### WORK ITEM
Look through the data below for the string "Information", and copy every line where it turns up.

### DATA FOR THIS EXERCISE
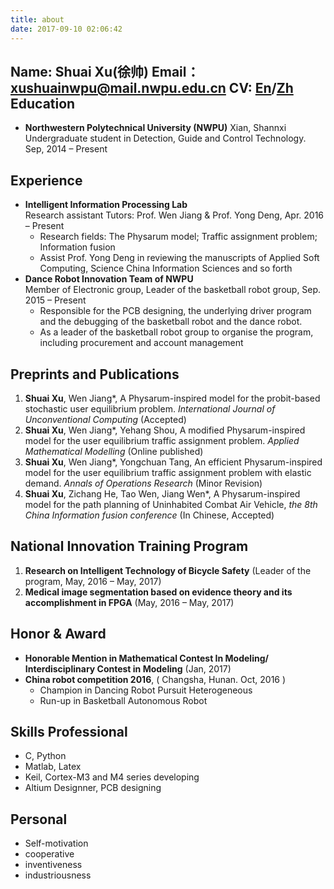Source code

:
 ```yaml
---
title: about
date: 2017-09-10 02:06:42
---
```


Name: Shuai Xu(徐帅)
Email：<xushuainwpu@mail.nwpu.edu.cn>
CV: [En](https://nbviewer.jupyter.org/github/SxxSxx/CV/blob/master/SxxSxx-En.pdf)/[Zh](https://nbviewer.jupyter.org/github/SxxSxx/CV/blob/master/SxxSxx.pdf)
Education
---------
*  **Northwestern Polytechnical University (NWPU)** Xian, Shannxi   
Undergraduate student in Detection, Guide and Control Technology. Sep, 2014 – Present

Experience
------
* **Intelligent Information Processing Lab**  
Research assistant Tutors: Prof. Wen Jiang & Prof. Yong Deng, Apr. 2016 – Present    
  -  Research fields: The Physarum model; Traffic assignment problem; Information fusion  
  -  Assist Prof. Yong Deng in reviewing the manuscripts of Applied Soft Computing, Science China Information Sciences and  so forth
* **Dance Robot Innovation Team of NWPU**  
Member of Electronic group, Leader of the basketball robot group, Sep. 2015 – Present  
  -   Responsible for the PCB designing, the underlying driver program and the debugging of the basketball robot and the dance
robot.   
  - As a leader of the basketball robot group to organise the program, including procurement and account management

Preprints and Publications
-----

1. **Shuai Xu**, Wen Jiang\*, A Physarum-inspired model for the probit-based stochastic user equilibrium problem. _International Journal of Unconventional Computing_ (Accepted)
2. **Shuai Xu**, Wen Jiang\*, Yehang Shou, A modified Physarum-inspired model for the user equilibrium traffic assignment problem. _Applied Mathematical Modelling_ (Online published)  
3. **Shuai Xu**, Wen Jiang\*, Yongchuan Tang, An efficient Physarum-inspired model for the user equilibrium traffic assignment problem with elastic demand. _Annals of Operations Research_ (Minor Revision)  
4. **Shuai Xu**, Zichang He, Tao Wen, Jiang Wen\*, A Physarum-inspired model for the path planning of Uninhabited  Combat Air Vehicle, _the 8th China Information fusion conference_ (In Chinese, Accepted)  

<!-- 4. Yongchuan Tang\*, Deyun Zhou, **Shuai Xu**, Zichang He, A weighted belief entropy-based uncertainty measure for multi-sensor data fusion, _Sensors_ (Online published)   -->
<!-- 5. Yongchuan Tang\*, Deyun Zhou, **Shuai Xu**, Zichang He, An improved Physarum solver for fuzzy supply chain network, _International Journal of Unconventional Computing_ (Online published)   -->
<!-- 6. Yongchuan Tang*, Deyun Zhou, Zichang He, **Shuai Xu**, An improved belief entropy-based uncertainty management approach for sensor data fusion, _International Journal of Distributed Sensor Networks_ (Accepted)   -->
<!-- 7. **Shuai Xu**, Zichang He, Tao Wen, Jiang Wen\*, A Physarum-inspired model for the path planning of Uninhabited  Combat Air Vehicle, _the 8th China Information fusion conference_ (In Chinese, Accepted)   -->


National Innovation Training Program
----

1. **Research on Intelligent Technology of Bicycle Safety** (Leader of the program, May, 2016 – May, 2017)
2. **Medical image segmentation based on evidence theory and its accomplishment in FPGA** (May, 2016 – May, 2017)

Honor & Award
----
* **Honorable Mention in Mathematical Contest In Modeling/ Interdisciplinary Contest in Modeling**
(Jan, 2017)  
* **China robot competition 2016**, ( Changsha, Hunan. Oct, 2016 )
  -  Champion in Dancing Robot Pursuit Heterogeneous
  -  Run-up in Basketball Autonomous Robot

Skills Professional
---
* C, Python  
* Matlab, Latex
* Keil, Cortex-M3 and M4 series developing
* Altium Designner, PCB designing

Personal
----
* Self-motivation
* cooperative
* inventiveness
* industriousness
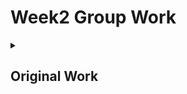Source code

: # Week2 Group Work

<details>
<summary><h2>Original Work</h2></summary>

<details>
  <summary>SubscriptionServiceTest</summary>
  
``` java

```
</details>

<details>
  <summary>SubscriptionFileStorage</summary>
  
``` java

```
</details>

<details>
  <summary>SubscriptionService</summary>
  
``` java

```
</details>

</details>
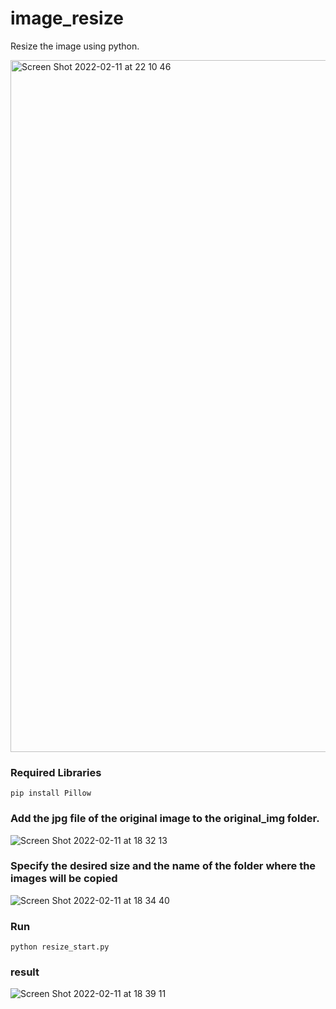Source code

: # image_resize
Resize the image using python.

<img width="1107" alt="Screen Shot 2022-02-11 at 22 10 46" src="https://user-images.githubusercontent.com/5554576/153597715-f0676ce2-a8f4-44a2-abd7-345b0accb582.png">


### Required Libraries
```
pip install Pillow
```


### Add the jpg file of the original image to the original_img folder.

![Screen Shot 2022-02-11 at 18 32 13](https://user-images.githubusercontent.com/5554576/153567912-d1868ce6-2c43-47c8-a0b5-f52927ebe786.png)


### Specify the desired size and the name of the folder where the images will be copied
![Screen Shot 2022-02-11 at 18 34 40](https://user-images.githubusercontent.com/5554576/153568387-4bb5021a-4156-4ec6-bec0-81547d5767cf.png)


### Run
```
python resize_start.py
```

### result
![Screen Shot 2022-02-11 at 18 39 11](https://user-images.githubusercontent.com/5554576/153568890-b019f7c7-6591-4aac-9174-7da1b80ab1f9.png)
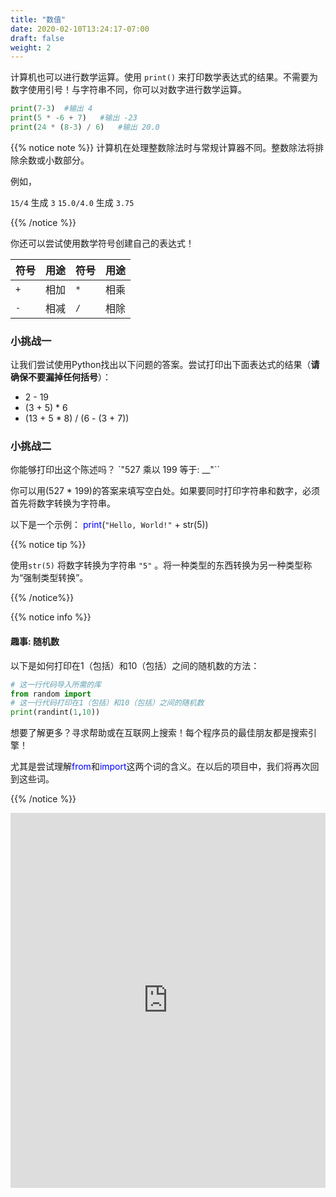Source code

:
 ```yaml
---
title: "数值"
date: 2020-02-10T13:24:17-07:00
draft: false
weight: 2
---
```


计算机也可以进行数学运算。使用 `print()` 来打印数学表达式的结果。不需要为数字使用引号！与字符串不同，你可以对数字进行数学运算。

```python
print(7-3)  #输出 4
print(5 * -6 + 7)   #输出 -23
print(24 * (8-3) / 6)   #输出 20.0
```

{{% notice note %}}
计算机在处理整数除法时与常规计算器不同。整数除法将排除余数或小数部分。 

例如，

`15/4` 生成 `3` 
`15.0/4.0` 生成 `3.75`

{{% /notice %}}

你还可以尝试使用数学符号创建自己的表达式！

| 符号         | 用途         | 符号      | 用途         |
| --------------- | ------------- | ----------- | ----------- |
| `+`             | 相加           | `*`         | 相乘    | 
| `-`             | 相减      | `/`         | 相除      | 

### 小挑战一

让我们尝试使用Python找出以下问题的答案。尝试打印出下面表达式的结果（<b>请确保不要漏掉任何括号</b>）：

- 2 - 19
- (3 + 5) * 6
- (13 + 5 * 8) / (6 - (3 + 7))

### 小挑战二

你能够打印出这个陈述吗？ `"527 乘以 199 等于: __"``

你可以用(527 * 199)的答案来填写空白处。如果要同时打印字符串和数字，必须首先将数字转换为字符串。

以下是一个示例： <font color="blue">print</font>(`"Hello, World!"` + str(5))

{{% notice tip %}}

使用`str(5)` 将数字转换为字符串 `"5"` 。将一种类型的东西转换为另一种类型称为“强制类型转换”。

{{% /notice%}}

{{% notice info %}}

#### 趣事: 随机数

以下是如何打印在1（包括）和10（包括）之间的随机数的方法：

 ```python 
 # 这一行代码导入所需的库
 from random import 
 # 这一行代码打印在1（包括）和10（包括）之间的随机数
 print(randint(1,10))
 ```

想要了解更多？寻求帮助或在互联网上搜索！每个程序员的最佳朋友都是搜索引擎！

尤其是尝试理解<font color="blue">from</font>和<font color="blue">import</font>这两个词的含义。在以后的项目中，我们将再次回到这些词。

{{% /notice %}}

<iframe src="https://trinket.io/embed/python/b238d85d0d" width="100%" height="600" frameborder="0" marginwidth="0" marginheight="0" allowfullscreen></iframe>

### RESULT OF THIS TASK
* **Intelligent Information Processing Lab**  
  -  Research fields: The Physarum model; Traffic assignment problem; Information fusion  
  -  Assist Prof. Yong Deng in reviewing the manuscripts of Applied Soft Computing, Science China Information Sciences and  so forth
4. **Shuai Xu**, Zichang He, Tao Wen, Jiang Wen\*, A Physarum-inspired model for the path planning of Uninhabited  Combat Air Vehicle, _the 8th China Information fusion conference_ (In Chinese, Accepted)  
<!-- 7. **Shuai Xu**, Zichang He, Tao Wen, Jiang Wen\*, A Physarum-inspired model for the path planning of Uninhabited  Combat Air Vehicle, _the 8th China Information fusion conference_ (In Chinese, Accepted)   -->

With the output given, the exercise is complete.